I have an opportunity to build up either bike with similar component packages... with that said, looking at the two bikes, the geometries are now very similar (within a millimeter or two here and there). I did get a chance to test ride an RS, but the store did not have an R3 in my size in stock.

I was wondering if there are people with real world experience with both bikes can comment on the ride differences. I assume the R3 is stiffer... how much of a difference is there in ride quality?

Any idea on difference in frame weight (I'm looking at a 58cm)? Not that it matters much... I could certainly loose a few pounds to make up the difference. Although, I had seen some reviews of there appearing to be a greater tendency of frame cracks in the R3 BB area... wondering if this is largely due to the lighter frame and whether or not it will be remedied with the BBright. 

I am curious about BBright in general... If it had been on the market a few more years, I'd be less concerned about adoption.

Any and all opinions are welcome.

EDIT:
FWIW, my current bike is a 56cm '95 Litespeed Catalyst that I bought used in '97. While a fine bike, I'm a bit too compressed on that frame... I feel like I'm bent over too much which over longish rides (50+ miles) my shoulders, neck and upper back get rather soar (a sign of old age perhaps). 

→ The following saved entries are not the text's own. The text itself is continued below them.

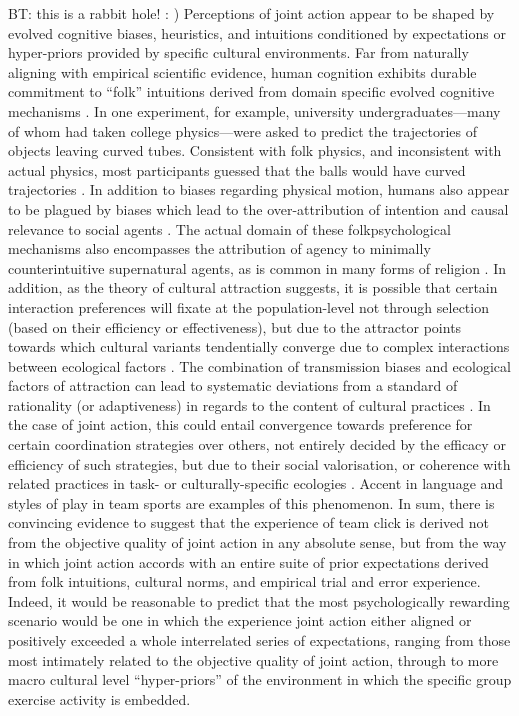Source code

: \begin{CJK}{UTF8}{gbsn}
{BT: this is a rabbit hole! : )
Perceptions of joint action appear to be shaped by evolved cognitive biases, heuristics, and intuitions conditioned by expectations or hyper-priors provided by specific cultural environments.  Far from naturally aligning with empirical scientific evidence, human cognition exhibits durable commitment to ``folk'' intuitions derived from domain specific evolved cognitive mechanisms \citep{Bloom2007}.  In one experiment, for example, university undergraduates–--many of whom had taken college physics---were asked to predict the trajectories of objects leaving curved tubes. Consistent with folk physics, and inconsistent with actual physics, most participants guessed that the balls would have curved trajectories \citep{McCloskey1980}.
In addition to biases regarding physical motion, humans also appear to be plagued by biases which lead to the over-attribution of intention and causal relevance to social agents \citep{Atran2004}.  The actual domain of these folkpsychological mechanisms also encompasses the attribution of agency to minimally counterintuitive supernatural agents, as is common in many forms of religion \citep{Boyer2001}.
In addition, as the theory of cultural attraction suggests, it is possible that certain interaction preferences will fixate at the population-level not through selection (based on their efficiency or effectiveness), but due to the attractor points towards which cultural variants tendentially converge due to complex interactions between ecological factors \citep{Sperber1996,Mesoudi2017}. The combination of transmission biases and ecological factors of attraction can lead to systematic deviations from a standard of rationality (or adaptiveness) in regards to the content of cultural practices \citep{Kahneman2003}.  In the case of joint action, this could entail convergence towards preference for certain coordination strategies over others, not entirely decided by the efficacy or efficiency of such strategies, but due to their social valorisation, or coherence with related practices in task- or culturally-specific ecologies \citep{Claidiere2014}.  Accent in language and styles of play in team sports are examples of this phenomenon.  In sum, there is convincing evidence to suggest that the experience of team click is derived not from the objective quality of joint action in any absolute sense, but from the way in which joint action accords with an entire suite of prior expectations derived from folk intuitions, cultural norms, and empirical trial and error experience.  Indeed, it would be reasonable to predict that the most psychologically rewarding scenario would be one in which the experience joint action either aligned or positively exceeded a whole interrelated series of expectations, ranging from those most intimately related to the objective quality of joint action, through to more macro cultural level ``hyper-priors'' of the environment in which the specific group exercise activity is embedded.

}
\end{CJK}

Unfortunately, I couldn't take the bike out on a long ride so I'm still left wondering if I'll end up feeling more refreshed after something like a century on either the R3 or RS as opposed to my Litespeed.


Regards,
Dave


----------



## edwin headwind (Aug 23, 2004)

RS all the way & don't look back! I have a 61cm. It's the lightest, strongest, fastest, & most comfortable bike I've ever ridden. With a good set of wheels, you can't do better.


----------